Queen of Hearts

Perhaps the most appalling moment in the recent history of Western democracy was watching the British mourn Princess Diana. The spectacle of millions of people weeping for their historical oppressors— the monarchy and the aristocracy— got pretty damn depressing.

Class politics don't bother Stephen Stahl and Claudia Perry, though, judging by their Princess Di musical, Queen of Hearts. The hagiography has all the familiar elements: the storybook wedding, the infidelities, the drugs, the kids, the bulimia, the liberating divorce, the fatal accident in Paris. The play was mounted at the Grove Street Playhouse earlier this season, in a deeply earnest production that became a lovable bit of kitsch— the photo cutouts of London landmarks that served as the set were particularly touching. The current version is more ambitious, but its stepped-up production values drain the project of a lot of its accidental charm.
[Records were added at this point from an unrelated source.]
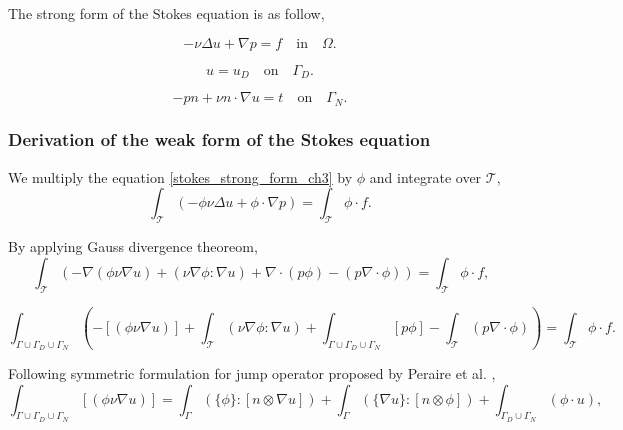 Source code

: \documentclass[a4paper,oneside,openright,spanish,english]{book}
\begin{document}
The strong form of the Stokes equation is as follow,

\begin{equation} \label{stokes_strong_form_ch3}
-\nu \Delta u + \nabla p = f \quad \textrm{in} \quad \Omega \textrm{.}
\end{equation}

\begin{equation} \label{dirichlet condition stokes_ch3}
u = u_D \quad \textrm{on} \quad \Gamma_D \textrm{.}
\end{equation}

\begin{equation} \label{neumann condition stokes_ch3}
-pn + \nu n \cdot \nabla u = t \quad \textrm{on} \quad \Gamma_N \textrm{.}
\end{equation}


\subsubsection{Derivation of the weak form of the Stokes equation} \label{derivation_weak_stokes}

We multiply the equation \eqref{stokes_strong_form_ch3} by $\phi$ and integrate over $\mathcal{T}$,
\begin{equation}
\int_{\mathcal{T}} (- \phi \nu \Delta u + \phi \cdot \nabla p) = \int_{\mathcal{T}} \phi \cdot f \textrm{.}
\end{equation}

By applying Gauss divergence theoreom,
\begin{equation}
\int_{\mathcal{T}} (-\nabla (\phi \nu \nabla u) + (\nu \nabla \phi : \nabla u) + \nabla \cdot (p \phi) - (p \nabla \cdot \phi)) = \int_{\mathcal{T}} \phi \cdot f \textrm{,}
\end{equation}

\begin{equation}
\int_{\Gamma \cup \Gamma_D \cup \Gamma_N} (- [(\phi \nu \nabla u)] + \int_{\mathcal{T}}  (\nu \nabla \phi : \nabla u) + \int_{\Gamma \cup \Gamma_D \cup \Gamma_N}  [p \phi] - \int_{\mathcal{T}}  (p \nabla \cdot \phi)) = \int_{\mathcal{T}} \phi \cdot f \textrm{.}
\end{equation}

Following symmetric formulation for jump operator proposed by Peraire et al. \cite{peraire},
\begin{equation}
\int_{\Gamma \cup \Gamma_D \cup \Gamma_N} [(\phi \nu \nabla u)] = \int_{\Gamma} (\lbrace \phi \rbrace : [n \otimes \nabla u]) + \int_{\Gamma} (\lbrace \nabla u \rbrace : [n \otimes \phi]) + \int_{\Gamma_D \cup \Gamma_N} (\phi \cdot u ) \textrm{,}
\end{equation}
\end{document}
Instead of community-center innocence, the piece now feels like vaguely greasy showbiz. While actor James A. Walsh has happily returned as wooden Prince Charles (complete with little braces that make his ears stick out), director Stahl has unfortunately recast Diana, replacing porcelain-hued Kendra Munger with Paula Leggett Chase. While she sings just fine, Chase is a ham— so full of muggy facial tics it's as if a number of small animals were living under her skin. (Neither is a Diana look-alike— for that you'd need Wayne Gretzky.) The show still has its pleasures— Perry's tunes are passable, her lyrics occasionally witty— but it rarely transcends the ludicrousness of most musical theater.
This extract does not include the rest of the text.